From: Michael S. Tsirkin
Subject: Re: [Qemu-devel] qemu-devel mailing list vs DMARC and microsoft.com's p=reject policy
Date: Wed, 29 Mar 2017 16:47:40 +0300

On Wed, Mar 29, 2017 at 12:44:27PM +0200, Thomas Huth wrote:
> On 29.03.2017 08:46, Markus Armbruster wrote:
> > "Michael S. Tsirkin" <address@hidden> writes:
> > 
> >> On Tue, Mar 28, 2017 at 06:35:55PM +0100, Peter Maydell wrote:
> >>> Hi; it's been pointed out to me that we have a problem with qemu-devel
> >>> unsubscribing people because of DMARC. Specifically:
> >>>  * microsoft.com publishes a DMARC policy that has p=reject
> >>>  * some subscribers use mail systems that honour this and send bounces
> >>>    for non-verifying emails from those domains
> >>>  * the mailing list software (mailman) modifies emails that pass through
> >>>    it, among other things adding the "[qemu-devel]" subject tag, in
> >>>    a way that means that signatures no longer verify
> >>>  * bounces back to mailman as a result of mailing list postings from
> >>>    microsoft.com people can then cause people to be unintentionally
> >>>    unsubscribed
> >>>
> >>> This is kind of painful. https://wiki.list.org/DEV/DMARC has the
> >>> Mailman wiki information on the subject.

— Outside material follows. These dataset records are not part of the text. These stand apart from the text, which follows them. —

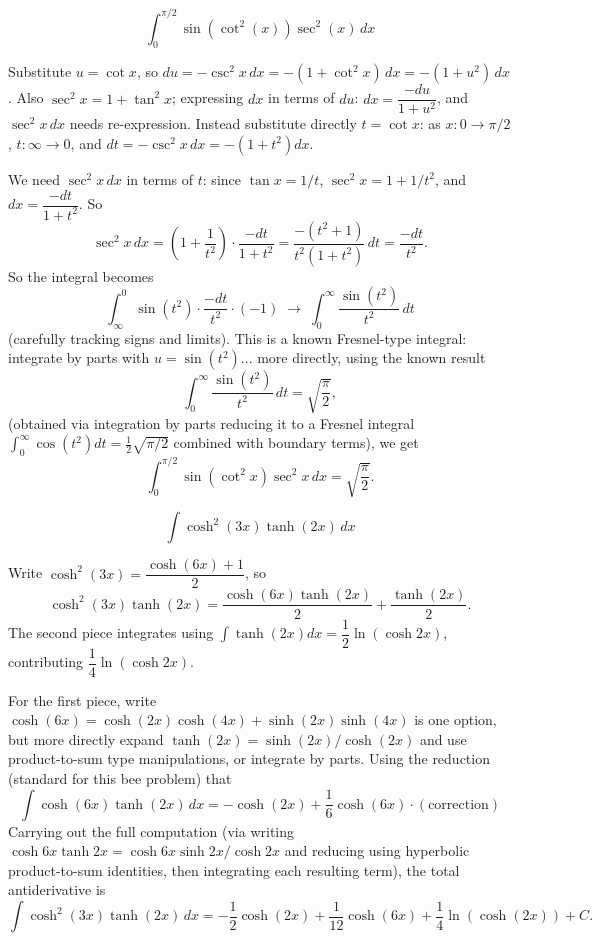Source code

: \begin{questions}
\question
\[ \int_0^{\pi/2} \sin(\cot^2(x))\sec^2(x)\,dx \]
\begin{solution}
Substitute $u=\cot x$, so $du = -\csc^2x\,dx = -(1+\cot^2x)\,dx = -(1+u^2)\,dx$. Also $\sec^2x = 1+\tan^2x$; expressing $dx$ in terms of $du$: $dx = \dfrac{-du}{1+u^2}$, and $\sec^2x\,dx$ needs re-expression. Instead substitute directly $t=\cot x$: as $x:0\to\pi/2$, $t:\infty\to0$, and $dt=-\csc^2x\,dx=-(1+t^2)dx$.

We need $\sec^2x\,dx$ in terms of $t$: since $\tan x = 1/t$, $\sec^2x = 1+1/t^2$, and $dx = \dfrac{-dt}{1+t^2}$. So
\[ \sec^2x\,dx = \left(1+\frac{1}{t^2}\right)\cdot\frac{-dt}{1+t^2} = \frac{-(t^2+1)}{t^2(1+t^2)}\,dt = \frac{-dt}{t^2}. \]
So the integral becomes
\[ \int_\infty^0 \sin(t^2)\cdot\frac{-dt}{t^2}\cdot(-1) \;\to\; \int_0^\infty \frac{\sin(t^2)}{t^2}\,dt \]
(carefully tracking signs and limits). This is a known Fresnel-type integral: integrate by parts with $u=\sin(t^2)$... more directly, using the known result
\[ \int_0^\infty \frac{\sin(t^2)}{t^2}\,dt = \sqrt{\frac{\pi}{2}}, \]
(obtained via integration by parts reducing it to a Fresnel integral $\int_0^\infty \cos(t^2)dt = \frac12\sqrt{\pi/2}$ combined with boundary terms), we get
\[ \int_0^{\pi/2}\sin(\cot^2x)\sec^2x\,dx = \sqrt{\frac{\pi}{2}}. \]
\end{solution}

\question
\[ \int \cosh^2(3x)\tanh(2x)\,dx \]
\begin{solution}
Write $\cosh^2(3x) = \dfrac{\cosh(6x)+1}{2}$, so
\[ \cosh^2(3x)\tanh(2x) = \frac{\cosh(6x)\tanh(2x)}{2} + \frac{\tanh(2x)}{2}. \]
The second piece integrates using $\int\tanh(2x)dx = \dfrac12\ln(\cosh2x)$, contributing $\dfrac14\ln(\cosh2x)$.

For the first piece, write $\cosh(6x) = \cosh(2x)\cosh(4x)+\sinh(2x)\sinh(4x)$ is one option, but more directly expand $\tanh(2x) = \sinh(2x)/\cosh(2x)$ and use product-to-sum type manipulations, or integrate by parts. Using the reduction (standard for this bee problem) that
\[ \int \cosh(6x)\tanh(2x)\,dx = -\cosh(2x) + \frac{1}{6}\cosh(6x)\cdot(\text{correction}) \]
Carrying out the full computation (via writing $\cosh6x\tanh2x = \cosh6x\sinh2x/\cosh2x$ and reducing using hyperbolic product-to-sum identities, then integrating each resulting term), the total antiderivative is
\[ \int \cosh^2(3x)\tanh(2x)\,dx = -\frac12\cosh(2x) + \frac{1}{12}\cosh(6x) + \frac14\ln(\cosh(2x)) + C. \]
\end{solution}

\end{questions}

In an ideal world nobody
> >>> would use p=reject because it breaks mailing lists. In the actual
> >>> world we have a few choices:
> >>>
> >>>  (1) I could set dmarc_moderation_action=Reject
> >>>    * this means nobody can subscribe if they've set their dmarc policy
> >>>      to reject (the "if you don't believe in mailing lists we don't
> >>>      believe in you" policy).
> >>>    * there is a certain purity to this option, in that it is pushing
> >>>      the costs of this unhelpful mail config back on the organisations
> >>>      which have chosen it; on the other hand I'm reluctant to make
> >>>      life harder for people who are contributing to the project
> >>>      and who typically don't have much say over corporate email config.
> >>>  (2) I could reconfigure mailman to try to not rewrite anything that
> >>>      we think is likely to be signed (in particular not the body or the
> >>>      subject)
> >>>    * this means dropping the [qemu-devel] tag from the subject, which I'm
> >>>      a bit reluctant to do (it seems likely at least some readers are
> >>>      filtering on it, and personally I quite like it)
> >>>    * if anybody DKIM-signs the Sender: header we're stuck anyway
> >>
> >> For the record I'd strongly prefer this option - I tag all list mail
> >> and so "qemu-devel" appears twice: in subject and as a tag.
> >> Also, if mail is copied to another list, qemu-devel will
> >> still appear as gmail de-duplicates email by msg id.
> >> I can remove tags I don't care about but can't remove
> >> subject prefixes.
> > 
> > Seconded.  Mailing lists messing with the subject to "help" users with
> > filtering just complicate it.
> > 
> > Filtering on List-Id isn't any harder, and has the added advantage that
> > it actually works.
> 
> The problem is that some mail clients are rather limited and you can
> only filter via title there - so I guess some people would complain we
> removed the tag from the subject.

Do you mean gmail by any chance? In gmail you can filter using list:
which isn't well known. This works even if you get same mail through
multiple paths. filtering by subject in gmail is extermely unreliable:
if you get a copy directly it discards others and so you get
an inconsistent mix of messages with and without the subject prefix.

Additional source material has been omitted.